Morgan Stanley IM: Is All News Really Bad News? What May Happen Next in Markets
Fixed Income
Jim Caron, Co-Lead Global Portfolio Manager and Co-Chief Investment Officer, Global Balanced Risk Control Team, shares his macro thematic views on key market drivers.
01.03.2023 | 05:40 Uhr
Call us skeptical that all news is bad news. We are also wary of the
rapidly changing narratives that the market is clutching onto as it
swings from one monkey bar to the next.
It's hard to time things perfectly, but we see inflation moving
lower and the narrative for the terminal policy rate to eventually
settle at 5.25%. If there's risk to this view it's to the upside, but
not higher than 5.50%.
Why is this important?

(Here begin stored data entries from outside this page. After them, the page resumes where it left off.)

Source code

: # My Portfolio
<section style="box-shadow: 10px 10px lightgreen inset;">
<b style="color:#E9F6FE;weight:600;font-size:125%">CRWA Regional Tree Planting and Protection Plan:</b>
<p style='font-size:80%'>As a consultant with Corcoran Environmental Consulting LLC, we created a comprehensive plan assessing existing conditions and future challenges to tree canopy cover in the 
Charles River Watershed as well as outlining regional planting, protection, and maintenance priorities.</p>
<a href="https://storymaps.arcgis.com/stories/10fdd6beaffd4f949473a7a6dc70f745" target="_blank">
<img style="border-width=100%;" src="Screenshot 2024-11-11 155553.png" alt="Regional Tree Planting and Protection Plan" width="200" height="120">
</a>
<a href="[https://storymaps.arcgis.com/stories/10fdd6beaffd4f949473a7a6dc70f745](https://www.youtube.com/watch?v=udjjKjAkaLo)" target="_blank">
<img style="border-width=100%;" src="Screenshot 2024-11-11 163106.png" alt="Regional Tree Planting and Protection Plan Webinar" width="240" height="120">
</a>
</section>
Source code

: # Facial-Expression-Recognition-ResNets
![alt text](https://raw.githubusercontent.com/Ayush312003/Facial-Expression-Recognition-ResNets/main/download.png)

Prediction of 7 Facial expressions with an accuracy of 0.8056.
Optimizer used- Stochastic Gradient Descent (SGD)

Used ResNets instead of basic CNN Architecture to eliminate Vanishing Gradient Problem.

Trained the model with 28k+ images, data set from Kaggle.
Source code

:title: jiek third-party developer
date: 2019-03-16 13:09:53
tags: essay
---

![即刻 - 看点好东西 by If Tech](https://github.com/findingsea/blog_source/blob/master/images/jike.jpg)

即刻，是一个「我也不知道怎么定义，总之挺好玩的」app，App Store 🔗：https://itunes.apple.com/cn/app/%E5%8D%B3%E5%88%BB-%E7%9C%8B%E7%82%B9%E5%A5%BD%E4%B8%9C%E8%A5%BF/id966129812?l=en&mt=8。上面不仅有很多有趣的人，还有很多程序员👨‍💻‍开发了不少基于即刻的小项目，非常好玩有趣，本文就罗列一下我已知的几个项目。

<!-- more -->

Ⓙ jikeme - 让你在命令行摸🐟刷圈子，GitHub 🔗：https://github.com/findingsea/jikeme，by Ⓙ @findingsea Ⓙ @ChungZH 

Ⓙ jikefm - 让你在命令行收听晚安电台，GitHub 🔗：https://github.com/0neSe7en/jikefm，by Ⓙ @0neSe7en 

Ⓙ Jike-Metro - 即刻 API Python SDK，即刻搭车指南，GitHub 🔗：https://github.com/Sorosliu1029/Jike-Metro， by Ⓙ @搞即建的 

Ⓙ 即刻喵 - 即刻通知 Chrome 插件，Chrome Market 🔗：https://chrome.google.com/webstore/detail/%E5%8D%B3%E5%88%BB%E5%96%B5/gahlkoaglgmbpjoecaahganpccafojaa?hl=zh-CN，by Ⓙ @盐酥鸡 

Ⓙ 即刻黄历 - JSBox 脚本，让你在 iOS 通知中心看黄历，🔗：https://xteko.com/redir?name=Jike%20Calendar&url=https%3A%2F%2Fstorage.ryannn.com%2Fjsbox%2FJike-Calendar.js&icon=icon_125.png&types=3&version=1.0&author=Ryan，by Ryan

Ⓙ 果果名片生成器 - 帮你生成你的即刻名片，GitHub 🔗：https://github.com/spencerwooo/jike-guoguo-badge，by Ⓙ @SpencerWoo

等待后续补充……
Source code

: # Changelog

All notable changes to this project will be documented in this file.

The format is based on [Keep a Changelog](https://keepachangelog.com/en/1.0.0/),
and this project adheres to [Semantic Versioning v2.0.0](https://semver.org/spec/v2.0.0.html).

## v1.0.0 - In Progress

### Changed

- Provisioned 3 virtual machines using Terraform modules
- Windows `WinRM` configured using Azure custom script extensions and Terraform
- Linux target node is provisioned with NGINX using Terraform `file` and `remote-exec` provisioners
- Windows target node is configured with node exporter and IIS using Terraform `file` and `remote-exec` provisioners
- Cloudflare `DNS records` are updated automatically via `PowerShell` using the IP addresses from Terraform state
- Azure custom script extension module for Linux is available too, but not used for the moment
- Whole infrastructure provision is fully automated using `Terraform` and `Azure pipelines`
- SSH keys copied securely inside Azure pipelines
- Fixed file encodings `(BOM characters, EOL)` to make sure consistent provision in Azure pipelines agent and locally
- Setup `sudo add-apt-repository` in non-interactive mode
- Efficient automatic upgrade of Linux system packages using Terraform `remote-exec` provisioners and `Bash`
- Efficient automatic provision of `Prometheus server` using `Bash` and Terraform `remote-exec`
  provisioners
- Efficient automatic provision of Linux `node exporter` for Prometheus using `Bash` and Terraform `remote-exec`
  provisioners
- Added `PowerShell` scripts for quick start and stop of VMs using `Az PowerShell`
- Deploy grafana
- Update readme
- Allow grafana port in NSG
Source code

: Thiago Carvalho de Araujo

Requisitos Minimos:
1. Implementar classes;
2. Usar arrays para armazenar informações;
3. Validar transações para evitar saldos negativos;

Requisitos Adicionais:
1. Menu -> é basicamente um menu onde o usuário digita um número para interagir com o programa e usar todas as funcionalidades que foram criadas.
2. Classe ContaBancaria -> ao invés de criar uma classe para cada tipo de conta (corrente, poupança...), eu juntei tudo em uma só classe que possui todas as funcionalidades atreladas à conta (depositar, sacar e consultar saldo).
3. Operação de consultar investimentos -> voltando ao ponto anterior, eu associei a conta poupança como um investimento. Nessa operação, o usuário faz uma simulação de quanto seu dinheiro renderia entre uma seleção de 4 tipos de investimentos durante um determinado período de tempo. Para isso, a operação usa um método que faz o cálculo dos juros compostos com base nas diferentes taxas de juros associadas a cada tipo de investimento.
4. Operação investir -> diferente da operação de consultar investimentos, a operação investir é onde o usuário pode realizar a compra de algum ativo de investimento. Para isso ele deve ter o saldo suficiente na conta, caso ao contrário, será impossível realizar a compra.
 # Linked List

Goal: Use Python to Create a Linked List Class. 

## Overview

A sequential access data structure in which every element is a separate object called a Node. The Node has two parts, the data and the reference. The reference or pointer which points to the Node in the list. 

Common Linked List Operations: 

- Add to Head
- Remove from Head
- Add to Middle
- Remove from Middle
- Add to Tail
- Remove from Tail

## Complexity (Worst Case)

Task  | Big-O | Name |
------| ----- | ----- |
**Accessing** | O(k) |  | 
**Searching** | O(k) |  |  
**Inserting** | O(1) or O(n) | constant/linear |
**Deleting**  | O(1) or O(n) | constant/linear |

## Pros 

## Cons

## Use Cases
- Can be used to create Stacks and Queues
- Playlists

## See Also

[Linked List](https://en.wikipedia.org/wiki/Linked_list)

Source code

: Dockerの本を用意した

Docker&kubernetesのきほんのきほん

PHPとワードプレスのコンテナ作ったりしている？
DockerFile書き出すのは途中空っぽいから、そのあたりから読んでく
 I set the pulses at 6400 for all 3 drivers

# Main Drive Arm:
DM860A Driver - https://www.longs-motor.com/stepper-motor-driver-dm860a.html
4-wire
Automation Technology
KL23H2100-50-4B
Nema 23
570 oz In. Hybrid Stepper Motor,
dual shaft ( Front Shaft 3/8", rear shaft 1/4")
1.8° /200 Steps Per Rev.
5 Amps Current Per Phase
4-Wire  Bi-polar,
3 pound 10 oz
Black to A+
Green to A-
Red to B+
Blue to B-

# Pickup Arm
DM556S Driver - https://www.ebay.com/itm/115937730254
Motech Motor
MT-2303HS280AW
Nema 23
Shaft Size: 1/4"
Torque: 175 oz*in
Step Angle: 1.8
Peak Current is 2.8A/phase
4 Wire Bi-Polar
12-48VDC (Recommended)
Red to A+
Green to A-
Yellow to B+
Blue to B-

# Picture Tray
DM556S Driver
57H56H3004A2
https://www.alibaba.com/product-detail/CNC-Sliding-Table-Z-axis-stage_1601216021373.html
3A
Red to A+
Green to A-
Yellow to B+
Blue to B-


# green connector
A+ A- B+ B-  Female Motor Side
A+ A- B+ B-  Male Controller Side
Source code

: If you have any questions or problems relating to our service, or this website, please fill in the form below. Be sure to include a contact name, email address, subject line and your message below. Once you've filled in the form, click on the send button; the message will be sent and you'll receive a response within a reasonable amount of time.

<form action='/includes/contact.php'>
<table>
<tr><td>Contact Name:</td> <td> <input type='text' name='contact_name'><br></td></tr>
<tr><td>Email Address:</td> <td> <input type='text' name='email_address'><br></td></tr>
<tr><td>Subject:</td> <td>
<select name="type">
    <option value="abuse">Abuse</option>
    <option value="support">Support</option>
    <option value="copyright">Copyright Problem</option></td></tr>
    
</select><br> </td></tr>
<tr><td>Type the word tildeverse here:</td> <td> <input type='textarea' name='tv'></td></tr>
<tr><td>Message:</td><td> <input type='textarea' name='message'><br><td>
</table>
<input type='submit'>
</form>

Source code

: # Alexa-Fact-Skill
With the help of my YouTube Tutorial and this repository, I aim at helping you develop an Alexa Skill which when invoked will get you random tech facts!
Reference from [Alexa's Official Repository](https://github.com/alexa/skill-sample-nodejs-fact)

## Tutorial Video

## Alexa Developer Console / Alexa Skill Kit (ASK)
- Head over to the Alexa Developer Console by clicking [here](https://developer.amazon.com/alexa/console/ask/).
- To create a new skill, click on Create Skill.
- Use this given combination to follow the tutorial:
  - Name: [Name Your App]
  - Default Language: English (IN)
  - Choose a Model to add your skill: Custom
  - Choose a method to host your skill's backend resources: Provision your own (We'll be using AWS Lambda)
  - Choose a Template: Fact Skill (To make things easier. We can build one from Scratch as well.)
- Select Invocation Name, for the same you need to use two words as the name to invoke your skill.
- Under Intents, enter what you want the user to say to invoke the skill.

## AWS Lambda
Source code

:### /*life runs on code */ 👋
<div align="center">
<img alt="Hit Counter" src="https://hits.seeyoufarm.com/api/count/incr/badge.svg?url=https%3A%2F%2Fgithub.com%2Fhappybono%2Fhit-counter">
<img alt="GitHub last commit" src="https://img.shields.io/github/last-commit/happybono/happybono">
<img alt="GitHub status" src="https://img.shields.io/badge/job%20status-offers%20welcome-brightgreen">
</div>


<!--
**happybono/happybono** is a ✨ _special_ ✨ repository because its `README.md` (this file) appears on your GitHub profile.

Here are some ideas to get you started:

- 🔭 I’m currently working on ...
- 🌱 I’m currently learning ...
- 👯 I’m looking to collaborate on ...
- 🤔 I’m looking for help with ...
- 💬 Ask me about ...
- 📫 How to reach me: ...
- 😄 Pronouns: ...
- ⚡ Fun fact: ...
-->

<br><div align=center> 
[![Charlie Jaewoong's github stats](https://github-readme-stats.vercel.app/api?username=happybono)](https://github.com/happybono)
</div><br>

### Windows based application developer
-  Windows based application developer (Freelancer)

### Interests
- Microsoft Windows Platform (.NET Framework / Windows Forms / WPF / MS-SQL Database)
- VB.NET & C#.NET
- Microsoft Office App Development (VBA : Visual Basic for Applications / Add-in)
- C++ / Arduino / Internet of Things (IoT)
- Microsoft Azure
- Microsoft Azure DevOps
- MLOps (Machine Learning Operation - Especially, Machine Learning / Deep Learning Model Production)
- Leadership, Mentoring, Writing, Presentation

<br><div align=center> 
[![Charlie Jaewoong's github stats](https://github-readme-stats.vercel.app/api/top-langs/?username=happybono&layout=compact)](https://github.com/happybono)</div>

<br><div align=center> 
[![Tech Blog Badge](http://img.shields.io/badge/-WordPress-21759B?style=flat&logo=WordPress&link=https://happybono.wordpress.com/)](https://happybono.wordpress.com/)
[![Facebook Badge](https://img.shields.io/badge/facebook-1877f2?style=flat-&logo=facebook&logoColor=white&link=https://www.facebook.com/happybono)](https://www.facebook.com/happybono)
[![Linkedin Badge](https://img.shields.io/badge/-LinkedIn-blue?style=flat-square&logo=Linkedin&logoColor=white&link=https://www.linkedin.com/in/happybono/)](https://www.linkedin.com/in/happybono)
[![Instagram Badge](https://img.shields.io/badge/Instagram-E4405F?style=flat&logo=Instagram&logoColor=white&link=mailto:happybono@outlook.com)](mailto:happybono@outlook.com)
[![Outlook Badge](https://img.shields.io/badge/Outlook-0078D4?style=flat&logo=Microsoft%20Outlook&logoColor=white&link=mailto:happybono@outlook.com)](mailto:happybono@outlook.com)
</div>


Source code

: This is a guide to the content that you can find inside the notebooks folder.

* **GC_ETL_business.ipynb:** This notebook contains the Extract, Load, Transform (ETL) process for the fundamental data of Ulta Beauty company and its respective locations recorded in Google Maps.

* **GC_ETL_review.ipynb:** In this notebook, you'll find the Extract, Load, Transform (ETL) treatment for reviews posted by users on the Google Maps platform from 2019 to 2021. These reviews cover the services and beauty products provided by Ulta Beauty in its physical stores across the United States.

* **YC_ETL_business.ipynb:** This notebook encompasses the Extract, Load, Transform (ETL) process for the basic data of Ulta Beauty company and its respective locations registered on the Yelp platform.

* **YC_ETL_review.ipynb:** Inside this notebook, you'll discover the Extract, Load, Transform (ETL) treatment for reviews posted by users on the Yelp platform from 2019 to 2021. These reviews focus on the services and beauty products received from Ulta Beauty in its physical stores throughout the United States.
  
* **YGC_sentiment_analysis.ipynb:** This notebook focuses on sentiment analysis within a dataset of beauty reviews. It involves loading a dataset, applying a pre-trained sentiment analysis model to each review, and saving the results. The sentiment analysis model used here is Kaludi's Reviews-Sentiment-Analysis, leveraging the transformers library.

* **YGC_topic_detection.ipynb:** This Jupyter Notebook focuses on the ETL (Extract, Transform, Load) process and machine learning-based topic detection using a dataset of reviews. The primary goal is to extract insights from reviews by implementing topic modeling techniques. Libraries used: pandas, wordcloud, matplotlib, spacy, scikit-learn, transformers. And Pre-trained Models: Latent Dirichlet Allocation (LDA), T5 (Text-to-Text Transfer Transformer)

Because the sharp selloff in assets is
based on a narrative of rising inflation and tighter policy. If this
proves false, or if a more balanced narrative emerges - let alone one in
which inflation falls (as we think it will) - then we see it as a sharp
positive for asset prices.
Fixed income assets just reset and gave up most of this year's
gains, perhaps making now a better entry point. Near 9% High Yield and
Emerging Market yields do seem attractive for what we think will be a
soft landing with low default risks.
A stabilization of inflation and policy risks may also be friendly
to equity markets. Don't underestimate the high cash levels that will
chase returns.
Once again, a balanced approach like ours, one that allocates across
a combination of stocks and bonds, all within in a risk-controlled
framework, may be ideal for this choppy environment.